Please restate, word for word, the lines below that begin at the one with "The broker needs" and end at the one with "## Extensions to CF Service Broker API". Leave out all other lines.

== MATERIAL FOR THE TASK ==
------------------------------------

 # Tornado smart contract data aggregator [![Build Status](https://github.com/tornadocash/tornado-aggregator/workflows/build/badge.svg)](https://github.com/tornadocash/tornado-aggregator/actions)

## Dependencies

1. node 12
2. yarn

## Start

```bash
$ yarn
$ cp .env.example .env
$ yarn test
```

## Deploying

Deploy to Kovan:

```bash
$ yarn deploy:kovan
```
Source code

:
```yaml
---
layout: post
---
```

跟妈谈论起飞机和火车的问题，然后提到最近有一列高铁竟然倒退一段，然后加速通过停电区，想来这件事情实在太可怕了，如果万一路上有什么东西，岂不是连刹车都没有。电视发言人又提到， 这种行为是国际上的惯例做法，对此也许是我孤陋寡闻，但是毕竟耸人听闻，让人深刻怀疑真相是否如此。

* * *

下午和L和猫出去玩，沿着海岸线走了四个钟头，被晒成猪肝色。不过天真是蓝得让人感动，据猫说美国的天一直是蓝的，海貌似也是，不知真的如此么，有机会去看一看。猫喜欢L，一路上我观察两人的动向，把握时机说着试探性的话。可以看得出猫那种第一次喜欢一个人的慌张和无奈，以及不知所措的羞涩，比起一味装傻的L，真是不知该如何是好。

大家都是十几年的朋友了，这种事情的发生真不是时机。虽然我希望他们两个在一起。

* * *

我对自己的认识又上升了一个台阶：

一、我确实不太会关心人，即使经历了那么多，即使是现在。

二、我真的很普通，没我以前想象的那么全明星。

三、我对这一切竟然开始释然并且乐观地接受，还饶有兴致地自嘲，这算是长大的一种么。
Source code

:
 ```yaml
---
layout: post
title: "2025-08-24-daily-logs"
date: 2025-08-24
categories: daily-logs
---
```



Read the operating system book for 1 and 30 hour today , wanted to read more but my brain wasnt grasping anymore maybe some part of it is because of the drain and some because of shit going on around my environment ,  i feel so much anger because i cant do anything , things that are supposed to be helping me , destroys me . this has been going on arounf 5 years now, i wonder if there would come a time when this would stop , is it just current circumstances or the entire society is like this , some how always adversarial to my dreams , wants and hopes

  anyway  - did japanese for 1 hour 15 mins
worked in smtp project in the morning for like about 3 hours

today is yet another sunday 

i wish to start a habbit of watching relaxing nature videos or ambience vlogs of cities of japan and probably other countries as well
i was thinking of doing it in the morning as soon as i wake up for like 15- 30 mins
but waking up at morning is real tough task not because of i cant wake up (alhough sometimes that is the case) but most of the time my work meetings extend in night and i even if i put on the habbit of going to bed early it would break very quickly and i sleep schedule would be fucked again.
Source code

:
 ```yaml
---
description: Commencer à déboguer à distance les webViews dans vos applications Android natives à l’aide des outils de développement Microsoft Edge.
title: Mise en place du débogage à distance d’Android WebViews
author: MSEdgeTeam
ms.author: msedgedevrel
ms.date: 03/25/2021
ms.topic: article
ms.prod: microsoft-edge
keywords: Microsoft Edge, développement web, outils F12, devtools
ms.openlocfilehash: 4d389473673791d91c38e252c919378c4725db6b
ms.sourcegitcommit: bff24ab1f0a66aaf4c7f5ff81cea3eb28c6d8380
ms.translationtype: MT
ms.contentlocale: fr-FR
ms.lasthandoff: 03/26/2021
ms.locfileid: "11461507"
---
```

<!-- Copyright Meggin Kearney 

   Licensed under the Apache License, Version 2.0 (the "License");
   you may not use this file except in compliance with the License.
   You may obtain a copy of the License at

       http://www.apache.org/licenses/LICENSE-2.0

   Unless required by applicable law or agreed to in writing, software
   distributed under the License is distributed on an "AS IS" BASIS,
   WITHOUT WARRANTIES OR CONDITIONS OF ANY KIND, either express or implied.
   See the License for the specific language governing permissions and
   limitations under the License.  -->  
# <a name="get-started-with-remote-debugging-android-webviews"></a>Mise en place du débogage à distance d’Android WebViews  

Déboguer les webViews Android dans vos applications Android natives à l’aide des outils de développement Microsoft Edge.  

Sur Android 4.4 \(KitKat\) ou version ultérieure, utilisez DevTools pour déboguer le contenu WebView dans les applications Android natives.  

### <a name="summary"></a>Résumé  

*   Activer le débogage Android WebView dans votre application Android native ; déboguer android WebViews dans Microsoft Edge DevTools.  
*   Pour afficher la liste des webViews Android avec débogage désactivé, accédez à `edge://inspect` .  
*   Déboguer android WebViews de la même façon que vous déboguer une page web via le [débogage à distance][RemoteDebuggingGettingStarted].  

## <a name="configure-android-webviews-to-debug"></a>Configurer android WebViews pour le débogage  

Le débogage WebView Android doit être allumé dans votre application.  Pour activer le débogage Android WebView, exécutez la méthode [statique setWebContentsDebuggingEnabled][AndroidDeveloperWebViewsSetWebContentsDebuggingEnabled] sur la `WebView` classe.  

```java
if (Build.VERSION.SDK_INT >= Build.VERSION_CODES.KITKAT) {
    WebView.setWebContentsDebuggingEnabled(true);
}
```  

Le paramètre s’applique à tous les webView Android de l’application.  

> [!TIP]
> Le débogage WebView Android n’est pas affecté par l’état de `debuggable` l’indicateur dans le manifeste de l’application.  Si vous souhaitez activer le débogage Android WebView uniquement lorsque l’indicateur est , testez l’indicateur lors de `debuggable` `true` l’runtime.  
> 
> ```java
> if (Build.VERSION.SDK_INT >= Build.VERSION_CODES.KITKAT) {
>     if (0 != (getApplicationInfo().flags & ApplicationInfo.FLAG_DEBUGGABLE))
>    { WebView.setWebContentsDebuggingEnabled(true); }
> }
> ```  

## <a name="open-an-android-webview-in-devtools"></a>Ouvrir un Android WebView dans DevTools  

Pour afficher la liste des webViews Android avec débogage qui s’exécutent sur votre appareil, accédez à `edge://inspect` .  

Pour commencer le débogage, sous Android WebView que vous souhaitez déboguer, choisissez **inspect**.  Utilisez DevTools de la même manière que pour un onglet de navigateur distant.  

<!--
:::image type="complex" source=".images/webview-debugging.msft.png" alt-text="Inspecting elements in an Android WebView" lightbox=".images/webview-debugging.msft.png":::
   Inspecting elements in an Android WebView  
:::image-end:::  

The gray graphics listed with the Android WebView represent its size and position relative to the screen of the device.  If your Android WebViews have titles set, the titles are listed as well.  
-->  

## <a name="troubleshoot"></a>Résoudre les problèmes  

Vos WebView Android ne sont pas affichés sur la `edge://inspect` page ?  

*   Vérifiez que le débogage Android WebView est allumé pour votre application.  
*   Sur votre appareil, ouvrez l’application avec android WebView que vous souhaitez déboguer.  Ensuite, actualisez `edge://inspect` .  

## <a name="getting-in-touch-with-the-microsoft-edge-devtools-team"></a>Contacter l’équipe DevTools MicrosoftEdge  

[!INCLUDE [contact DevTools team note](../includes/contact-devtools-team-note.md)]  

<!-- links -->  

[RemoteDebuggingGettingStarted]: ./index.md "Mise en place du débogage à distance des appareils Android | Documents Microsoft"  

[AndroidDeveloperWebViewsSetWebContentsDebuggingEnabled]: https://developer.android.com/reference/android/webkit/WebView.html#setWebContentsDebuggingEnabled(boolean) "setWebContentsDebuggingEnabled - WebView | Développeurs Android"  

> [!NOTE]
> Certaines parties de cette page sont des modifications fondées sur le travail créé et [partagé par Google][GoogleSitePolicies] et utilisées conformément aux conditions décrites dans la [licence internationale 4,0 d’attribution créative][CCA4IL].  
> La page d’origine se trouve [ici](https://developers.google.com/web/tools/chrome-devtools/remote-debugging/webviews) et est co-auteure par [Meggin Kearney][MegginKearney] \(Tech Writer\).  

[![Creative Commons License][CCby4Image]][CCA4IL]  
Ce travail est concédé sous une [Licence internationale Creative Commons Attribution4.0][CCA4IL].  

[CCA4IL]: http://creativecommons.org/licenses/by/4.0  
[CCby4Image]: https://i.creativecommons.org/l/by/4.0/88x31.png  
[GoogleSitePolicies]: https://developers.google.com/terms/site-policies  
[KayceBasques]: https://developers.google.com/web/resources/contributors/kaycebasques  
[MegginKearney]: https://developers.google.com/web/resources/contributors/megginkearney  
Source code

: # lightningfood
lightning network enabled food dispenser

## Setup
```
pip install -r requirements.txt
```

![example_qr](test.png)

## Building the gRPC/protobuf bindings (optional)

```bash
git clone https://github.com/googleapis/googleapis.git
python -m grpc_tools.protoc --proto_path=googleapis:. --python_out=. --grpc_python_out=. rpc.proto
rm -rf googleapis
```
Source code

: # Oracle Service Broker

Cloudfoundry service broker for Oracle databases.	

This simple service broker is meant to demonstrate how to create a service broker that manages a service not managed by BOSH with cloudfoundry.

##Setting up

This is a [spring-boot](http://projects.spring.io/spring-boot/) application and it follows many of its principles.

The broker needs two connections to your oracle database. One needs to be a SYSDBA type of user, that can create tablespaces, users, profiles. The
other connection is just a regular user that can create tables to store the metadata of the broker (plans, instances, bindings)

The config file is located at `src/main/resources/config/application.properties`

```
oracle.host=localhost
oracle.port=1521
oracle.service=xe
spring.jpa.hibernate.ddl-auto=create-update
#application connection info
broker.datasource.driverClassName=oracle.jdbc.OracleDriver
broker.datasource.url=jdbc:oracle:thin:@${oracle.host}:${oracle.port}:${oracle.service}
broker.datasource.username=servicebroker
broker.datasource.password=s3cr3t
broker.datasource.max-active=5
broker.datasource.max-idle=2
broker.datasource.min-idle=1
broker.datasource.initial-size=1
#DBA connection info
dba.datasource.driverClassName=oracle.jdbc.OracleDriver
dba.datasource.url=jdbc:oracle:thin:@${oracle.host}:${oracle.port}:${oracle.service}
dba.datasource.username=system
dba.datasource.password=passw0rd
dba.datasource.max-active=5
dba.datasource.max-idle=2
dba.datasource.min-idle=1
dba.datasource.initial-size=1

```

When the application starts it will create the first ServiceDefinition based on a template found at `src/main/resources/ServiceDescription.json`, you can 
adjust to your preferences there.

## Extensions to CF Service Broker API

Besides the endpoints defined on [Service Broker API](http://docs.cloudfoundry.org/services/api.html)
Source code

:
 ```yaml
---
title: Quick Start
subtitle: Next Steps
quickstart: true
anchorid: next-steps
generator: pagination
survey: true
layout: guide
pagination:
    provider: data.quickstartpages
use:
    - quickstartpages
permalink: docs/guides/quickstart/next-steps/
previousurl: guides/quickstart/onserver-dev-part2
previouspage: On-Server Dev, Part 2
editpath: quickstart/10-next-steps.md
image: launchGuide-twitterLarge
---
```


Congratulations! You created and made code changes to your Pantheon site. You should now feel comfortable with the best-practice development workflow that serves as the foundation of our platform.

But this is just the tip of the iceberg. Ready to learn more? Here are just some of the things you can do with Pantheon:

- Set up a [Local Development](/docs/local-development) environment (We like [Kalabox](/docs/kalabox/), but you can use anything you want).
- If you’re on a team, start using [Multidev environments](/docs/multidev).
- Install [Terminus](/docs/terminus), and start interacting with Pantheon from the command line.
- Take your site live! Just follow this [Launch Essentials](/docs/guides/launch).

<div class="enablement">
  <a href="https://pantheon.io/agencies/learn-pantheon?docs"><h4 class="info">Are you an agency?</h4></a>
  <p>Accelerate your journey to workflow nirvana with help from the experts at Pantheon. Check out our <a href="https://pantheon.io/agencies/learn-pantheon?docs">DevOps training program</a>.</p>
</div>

------------------------------------

== TASK SOLUTION ==
The broker needs two connections to your oracle database. One needs to be a SYSDBA type of user, that can create tablespaces, users, profiles. The
other connection is just a regular user that can create tables to store the metadata of the broker (plans, instances, bindings)

The config file is located at `src/main/resources/config/application.properties`

```
oracle.host=localhost
oracle.port=1521
oracle.service=xe
spring.jpa.hibernate.ddl-auto=create-update
#application connection info
broker.datasource.driverClassName=oracle.jdbc.OracleDriver
broker.datasource.url=jdbc:oracle:thin:@${oracle.host}:${oracle.port}:${oracle.service}
broker.datasource.username=servicebroker
broker.datasource.password=s3cr3t
broker.datasource.max-active=5
broker.datasource.max-idle=2
broker.datasource.min-idle=1
broker.datasource.initial-size=1
#DBA connection info
dba.datasource.driverClassName=oracle.jdbc.OracleDriver
dba.datasource.url=jdbc:oracle:thin:@${oracle.host}:${oracle.port}:${oracle.service}
dba.datasource.username=system
dba.datasource.password=passw0rd
dba.datasource.max-active=5
dba.datasource.max-idle=2
dba.datasource.min-idle=1
dba.datasource.initial-size=1

```

When the application starts it will create the first ServiceDefinition based on a template found at `src/main/resources/ServiceDescription.json`, you can 
adjust to your preferences there.

## Extensions to CF Service Broker API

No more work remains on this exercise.